Content starts

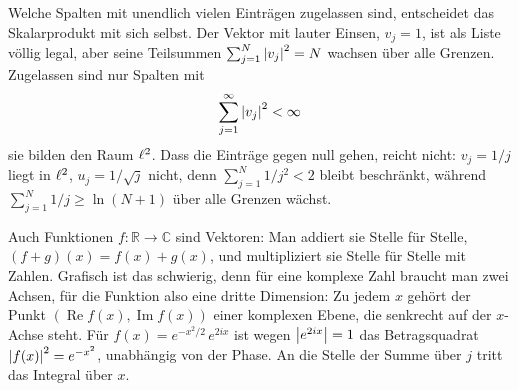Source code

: \begin{webonly}
Welche Spalten mit unendlich vielen Einträgen zugelassen sind, entscheidet das Skalarprodukt mit sich selbst. Der Vektor mit lauter Einsen, $v_j = 1$, ist als Liste völlig legal, aber seine Teilsummen $\sum_{j=1}^{N} \left\lvert v_j \right\rvert^2 = N$ wachsen über alle Grenzen. Zugelassen sind nur Spalten mit
\begin{equation*}
	\sum_{j=1}^{\infty} \left\lvert v_j \right\rvert^2 < \infty
\end{equation*}
sie bilden den Raum $\ell^{2}$. Dass die Einträge gegen null gehen, reicht nicht: $v_j = 1/j$ liegt in $\ell^{2}$, $u_j = 1/\sqrt{j}$ nicht, denn $\sum_{j=1}^{N} 1/j^2 < 2$ bleibt beschränkt, während $\sum_{j=1}^{N} 1/j \geq \ln(N+1)$ über alle Grenzen wächst.
\end{webonly}


\begin{webonly}
Auch Funktionen $f\colon \mathbb{R} \to \mathbb{C}$ sind Vektoren: Man addiert sie Stelle für Stelle, $(f+g)(x) = f(x) + g(x)$, und multipliziert sie Stelle für Stelle mit Zahlen. Grafisch ist das schwierig, denn für eine komplexe Zahl braucht man zwei Achsen, für die Funktion also eine dritte Dimension: Zu jedem $x$ gehört der Punkt $(\operatorname{Re} f(x), \operatorname{Im} f(x))$ einer komplexen Ebene, die senkrecht auf der $x$-Achse steht. Für $f(x) = e^{-x^2/2}\, e^{2ix}$ ist wegen $\left\lvert e^{2ix} \right\rvert = 1$ das Betragsquadrat $\left\lvert f(x) \right\rvert^2 = e^{-x^2}$, unabhängig von der Phase. An die Stelle der Summe über $j$ tritt das Integral über $x$.
\end{webonly}


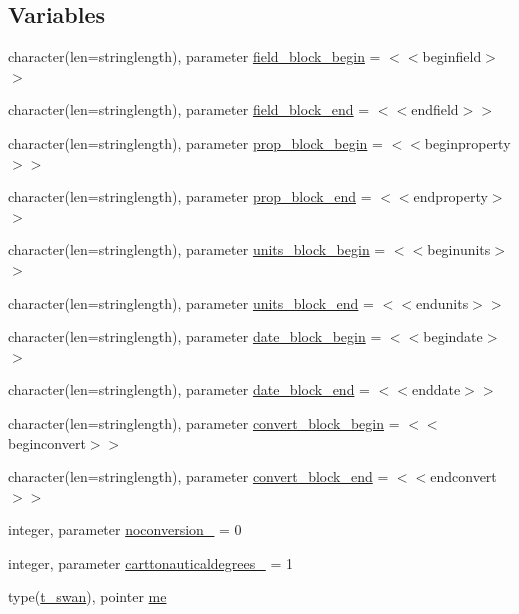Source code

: \subsection*{Variables}
\begin{DoxyCompactItemize}
\item 
character(len=stringlength), parameter \mbox{\hyperlink{namespacemoduleswan_af262e5ee084e83d947faf8fe673eedba}{field\+\_\+block\+\_\+begin}} = \textquotesingle{}$<$$<$beginfield$>$$>$\textquotesingle{}
\item 
character(len=stringlength), parameter \mbox{\hyperlink{namespacemoduleswan_a725d01d351dc51cdd8457e9307160045}{field\+\_\+block\+\_\+end}} = \textquotesingle{}$<$$<$endfield$>$$>$\textquotesingle{}
\item 
character(len=stringlength), parameter \mbox{\hyperlink{namespacemoduleswan_a709bb35abf9448cad048a720a8026488}{prop\+\_\+block\+\_\+begin}} = \textquotesingle{}$<$$<$beginproperty$>$$>$\textquotesingle{}
\item 
character(len=stringlength), parameter \mbox{\hyperlink{namespacemoduleswan_af8388be7d822a28085ad5d49202c5594}{prop\+\_\+block\+\_\+end}} = \textquotesingle{}$<$$<$endproperty$>$$>$\textquotesingle{}
\item 
character(len=stringlength), parameter \mbox{\hyperlink{namespacemoduleswan_aee5466ad2e84fab2104f2237dbefc18c}{units\+\_\+block\+\_\+begin}} = \textquotesingle{}$<$$<$beginunits$>$$>$\textquotesingle{}
\item 
character(len=stringlength), parameter \mbox{\hyperlink{namespacemoduleswan_acc49f731e5b61076515a1cd444d0cdc3}{units\+\_\+block\+\_\+end}} = \textquotesingle{}$<$$<$endunits$>$$>$\textquotesingle{}
\item 
character(len=stringlength), parameter \mbox{\hyperlink{namespacemoduleswan_a8c8326671daffe1b4b08ebc63b54b443}{date\+\_\+block\+\_\+begin}} = \textquotesingle{}$<$$<$begindate$>$$>$\textquotesingle{}
\item 
character(len=stringlength), parameter \mbox{\hyperlink{namespacemoduleswan_a9443aa6ce9e6b9a8f827fdf6f0495866}{date\+\_\+block\+\_\+end}} = \textquotesingle{}$<$$<$enddate$>$$>$\textquotesingle{}
\item 
character(len=stringlength), parameter \mbox{\hyperlink{namespacemoduleswan_a04c38ac30f15d12e0dbd95367f681790}{convert\+\_\+block\+\_\+begin}} = \textquotesingle{}$<$$<$beginconvert$>$$>$\textquotesingle{}
\item 
character(len=stringlength), parameter \mbox{\hyperlink{namespacemoduleswan_a69adb794cbede34bda4634aadf1952e0}{convert\+\_\+block\+\_\+end}} = \textquotesingle{}$<$$<$endconvert$>$$>$\textquotesingle{}
\item 
integer, parameter \mbox{\hyperlink{namespacemoduleswan_a1dcf0fdd35dc9e5c127139d37e3eeed5}{noconversion\+\_\+}} = 0
\item 
integer, parameter \mbox{\hyperlink{namespacemoduleswan_a7dcf058a93532c9c6a8d2b3e0089c082}{carttonauticaldegrees\+\_\+}} = 1
\item 
type(\mbox{\hyperlink{structmoduleswan_1_1t__swan}{t\+\_\+swan}}), pointer \mbox{\hyperlink{namespacemoduleswan_a0b7319827ebd8a624b35bfba2c2ff6e1}{me}}
\end{DoxyCompactItemize}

Content ends

▸ THE PROBLEM: Would you please return every line in the listing where "prop" shows up?

▸ RESULT FOR THIS TASK:
character(len=stringlength), parameter \mbox{\hyperlink{namespacemoduleswan_a709bb35abf9448cad048a720a8026488}{prop\+\_\+block\+\_\+begin}} = \textquotesingle{}$<$$<$beginproperty$>$$>$\textquotesingle{}
character(len=stringlength), parameter \mbox{\hyperlink{namespacemoduleswan_af8388be7d822a28085ad5d49202c5594}{prop\+\_\+block\+\_\+end}} = \textquotesingle{}$<$$<$endproperty$>$$>$\textquotesingle{}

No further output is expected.